◆ **DATA IN THIS EXERCISE**:

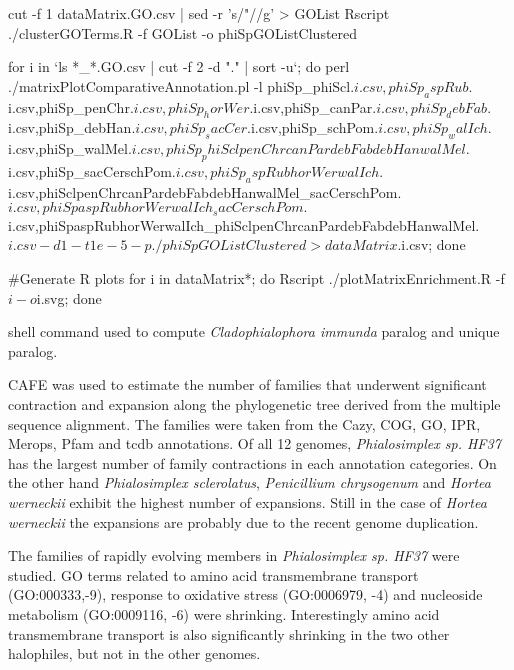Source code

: \documentclass[fontsize=10pt, paper=a4,fleqn, ]{wlscirep}
\newif\ifcode
\newcommand{\TODO}[1]{\textbf{\color{red}{#1}}}
\newcommand{\claImm}{\textit{Cladophialophora immunda}}
\newcommand{\horWer}{\textit{Hortea werneckii}}
\newcommand{\penChr}{\textit{Penicillium chrysogenum}}
\newcommand{\phiSp}{\textit{Phialosimplex sp. HF37}}
\newcommand{\phiScl}{\textit{Phialosimplex sclerolatus}}
\begin{document}
\begin{listing}
{    cut -f 1 dataMatrix.GO.csv | sed -r 's/"//g' > GOList
    Rscript ./clusterGOTerms.R -f GOList -o phiSpGOListClustered

    for i in `ls *_*.GO.csv | cut -f 2 -d "." | sort -u`; do  perl
    ./matrixPlotComparativeAnnotation.pl -l
    phiSp_phiScl.$i.csv,phiSp_aspRub.$i.csv,phiSp_penChr.$i.csv,phiSp_horWer.$i.csv,phiSp_canPar.$i.csv,phiSp_debFab.$i.csv,phiSp_debHan.$i.csv,phiSp_sacCer.$i.csv,phiSp_schPom.$i.csv,phiSp_walIch.$i.csv,phiSp_walMel.$i.csv,phiSp_phiSclpenChrcanPardebFabdebHanwalMel.$i.csv,phiSp_sacCerschPom.$i.csv,phiSp_aspRubhorWerwalIch.$i.csv,phiSclpenChrcanPardebFabdebHanwalMel_sacCerschPom.$i.csv,phiSpaspRubhorWerwalIch_sacCerschPom.$i.csv,phiSpaspRubhorWerwalIch_phiSclpenChrcanPardebFabdebHanwalMel.$i.csv
    -d 1 -t 1e-5 -p ./phiSpGOListClustered > dataMatrix.$i.csv; done 
    
    #Generate R plots
    for i in dataMatrix*; do Rscript ./plotMatrixEnrichment.R -f $i -o $i.svg; done
  }
  \label{code:countTotalParalog}
  \caption{shell command used to compute {\claImm} paralog and unique paralog.}
\end{listing}
\fi


\ifcode
\begin{listing}
  \mint[breaklines,bgcolor=black,formatcom=\color{white},fontsize=\footnotesize]{shell}{
    
  \label{code:AAComparison}
  \caption{Command used to generate the rooted tree}
\end{listing}
\fi

\TODO{AA analysis with correlation analysis, apply correlation
  analysis to eggnog annotation and IPR}

CAFE was used to estimate the number of families that underwent
significant contraction and expansion along the
phylogenetic tree derived from the multiple sequence alignment.
The families were taken from the Cazy, COG, GO, IPR, Merops, Pfam and
tcdb annotations. Of all 12 genomes, {\phiSp} has the largest number of family
contractions in each annotation categories. On the other hand
{\phiScl}, {\penChr} and {\horWer} exhibit the highest number of
expansions. Still in the case of {\horWer} the expansions are probably due
to the recent genome duplication. 

The families of rapidly evolving members in {\phiSp} were studied. GO
terms related to amino acid transmembrane transport (GO:000333,-9),
response to oxidative stress  (GO:0006979, -4) and nucleoside
metabolism (GO:0009116, -6) were shrinking. Interestingly amino acid
transmembrane transport is also significantly shrinking in the two
other halophiles, but not in the other genomes. 
\end{document}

◆ **PROBLEM TO WORK ON**: Every line above that includes "textit" counts toward one total; give that total by itself.

◆ **RESPONSE BOX**: 5